Europe's biggest hedge fund manager received a boost in early trading after Societe Generale upgraded the firm to "buy" from "hold" after the bank said the negative swing in the firm's share performance had been overdone, although it played down M&A speculation. Man Group will publish its Q1 Interim Management Statement on Tuesday.

The FTSE 100 index closed up 28.39 points, or 0.5 percent at 5,777.11, propped up by growth-sensitive stocks in banks and mining companies. These sectors combined to add 15 points to the index. European banks opened down on the day as Standard & Poor's cut its credit rating on Spain by two notches to BBB-plus on Thursday and put it on negative outlook.

S&P cited expectations that government finances will deteriorate more than previously thought because of a contracting economy and an ailing banking sector. The sector later rebounded, however, with FTSE-listed banks mirroring a steady uptrend until midday, led by Barclays with a 4.7 percent rise on high volumes. An investor revolt led by shareholders led the bank's Chairman Marcus Agius to promise to "materially" increase the dividend shareholders receive, which boosted the company's share price.

"The banks have done well in the first quarter despite concerns about the flaring up of the euro zone debt crisis, maybe that is a good point... But given the regulatory headwinds they face I don't think this is a good time to own them," said Peter Dixon, UK economist at Commerzbank. HSBC Holdings also made solid gains, adding 5 points to the index.

European markets were broadly higher on the daY as earnings continued to surprise to the upside. Of the 273 firms due to report on the stoxx 600, 29 percent have done so with 56 percent beating or meeting estimates and 44 percent missing, StarMine data showed.

"The earnings season is still broadly positive, but the majority of results have come in ahead of expectations and I think that is driving sentiment," said Keith Bowman, analyst at Hargreaves Lansdown.

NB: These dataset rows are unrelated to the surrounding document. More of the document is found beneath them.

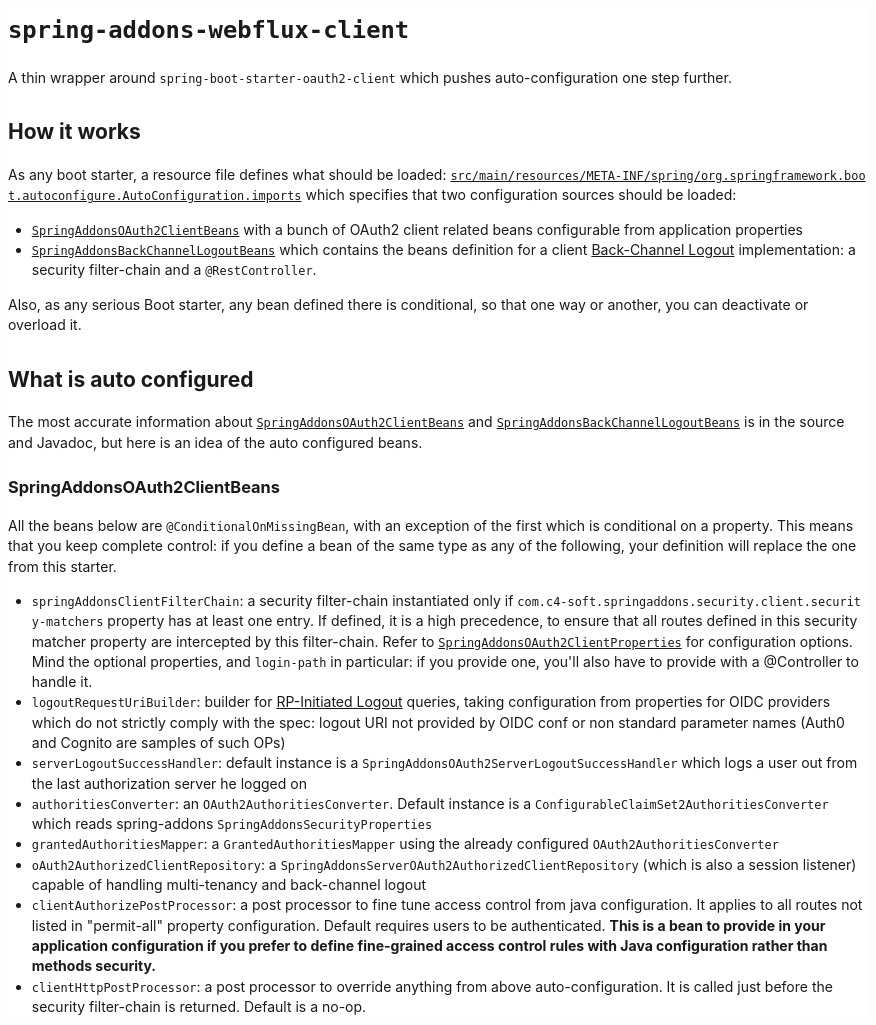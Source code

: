 # `spring-addons-webflux-client`
A thin wrapper around `spring-boot-starter-oauth2-client` which pushes auto-configuration one step further.

## How it works
As any boot starter, a resource file defines what should be loaded: [`src/main/resources/META-INF/spring/org.springframework.boot.autoconfigure.AutoConfiguration.imports`](https://github.com/ch4mpy/spring-addons/blob/master/webflux/spring-addons-webflux-client/src/main/resources/META-INF/spring/org.springframework.boot.autoconfigure.AutoConfiguration.imports) which specifies that two configuration sources should be loaded:
- [`SpringAddonsOAuth2ClientBeans`](https://github.com/ch4mpy/spring-addons/blob/master/webflux/spring-addons-webflux-client/src/main/java/com/c4_soft/springaddons/security/oauth2/config/reactive/SpringAddonsOAuth2ClientBeans.java) with a bunch of OAuth2 client related beans configurable from application properties
- [`SpringAddonsBackChannelLogoutBeans`](https://github.com/ch4mpy/spring-addons/blob/master/webflux/spring-addons-webflux-client/src/main/java/com/c4_soft/springaddons/security/oauth2/config/reactive/SpringAddonsBackChannelLogoutBeans.java) which contains the beans definition for a client [Back-Channel Logout](https://openid.net/specs/openid-connect-backchannel-1_0.html) implementation: a security filter-chain and a `@RestController`.

Also, as any serious Boot starter, any bean defined there is conditional, so that one way or another, you can deactivate or overload it.

## What is auto configured
The most accurate information about [`SpringAddonsOAuth2ClientBeans`](https://github.com/ch4mpy/spring-addons/blob/master/webflux/spring-addons-webflux-client/src/main/java/com/c4_soft/springaddons/security/oauth2/config/reactive/SpringAddonsOAuth2ClientBeans.java) and [`SpringAddonsBackChannelLogoutBeans`](https://github.com/ch4mpy/spring-addons/blob/master/webflux/spring-addons-webflux-client/src/main/java/com/c4_soft/springaddons/security/oauth2/config/reactive/SpringAddonsBackChannelLogoutBeans.java) is in the source and Javadoc, but here is an idea of the auto configured beans.

### SpringAddonsOAuth2ClientBeans
All the beans below are `@ConditionalOnMissingBean`, with an exception of the first which is conditional on a property. This means that you keep complete control: if you define a bean of the same type as any of the following, your definition will replace the one from this starter.
- `springAddonsClientFilterChain`: a security filter-chain instantiated only if `com.c4-soft.springaddons.security.client.security-matchers` property has at least one entry. If defined, it is a high precedence, to ensure that all routes defined in this security matcher property are intercepted by this filter-chain. Refer to [`SpringAddonsOAuth2ClientProperties`](https://github.com/ch4mpy/spring-addons/blob/master/spring-addons-oauth2/src/main/java/com/c4_soft/springaddons/security/oauth2/config/SpringAddonsOAuth2ClientProperties.java) for configuration options. Mind the optional properties, and `login-path` in particular: if you provide one, you'll also have to provide with a &#64;Controller to handle it.
- `logoutRequestUriBuilder`: builder for [RP-Initiated Logout](https://openid.net/specs/openid-connect-rpinitiated-1_0.html) queries, taking configuration from properties for OIDC providers which do not strictly comply with the spec: logout URI not provided by OIDC conf or non standard parameter names (Auth0 and Cognito are samples of such OPs)
- `serverLogoutSuccessHandler`: default instance is a `SpringAddonsOAuth2ServerLogoutSuccessHandler` which logs a user out from the last authorization server he logged on
- `authoritiesConverter`: an `OAuth2AuthoritiesConverter`. Default instance is a `ConfigurableClaimSet2AuthoritiesConverter` which reads spring-addons `SpringAddonsSecurityProperties`
- `grantedAuthoritiesMapper`: a `GrantedAuthoritiesMapper` using the already configured `OAuth2AuthoritiesConverter`
- `oAuth2AuthorizedClientRepository`: a `SpringAddonsServerOAuth2AuthorizedClientRepository` (which is also a session listener) capable of handling multi-tenancy and back-channel logout
- `clientAuthorizePostProcessor`: a post processor to fine tune access control from java configuration. It applies to all routes not listed in "permit-all" property configuration. Default requires users to be authenticated. **This is a bean to provide in your application configuration if you prefer to define fine-grained access control rules with Java configuration rather than methods security.**
- `clientHttpPostProcessor`: a post processor to override anything from above auto-configuration. It is called just before the security filter-chain is returned. Default is a no-op.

The trend is stronger in the UK. Of the 14 FTSE 100 stocks due to report in the current earnings season, 43 percent have done so, StarMine data to the Thursday close showed, with 83 percent beating or meeting estimates and 17 percent missing. Meanwhile, analysts pointed to a brighter technical outlook for the near term.

"Prices bounced off a rising trend line support currently at 5670 and are challenging the previous high area around 5751. The upside breakout of this resistance threshold would open the way to a further rise towards 5775 (61.8 percent Fibonacci retracement of the March to April down move) and 5855 in extension (horizontal threshold). Only a push below 5670 would dampen the bullish sentiment," said Nicolas Suiffet, analyst at Trading Central in Paris.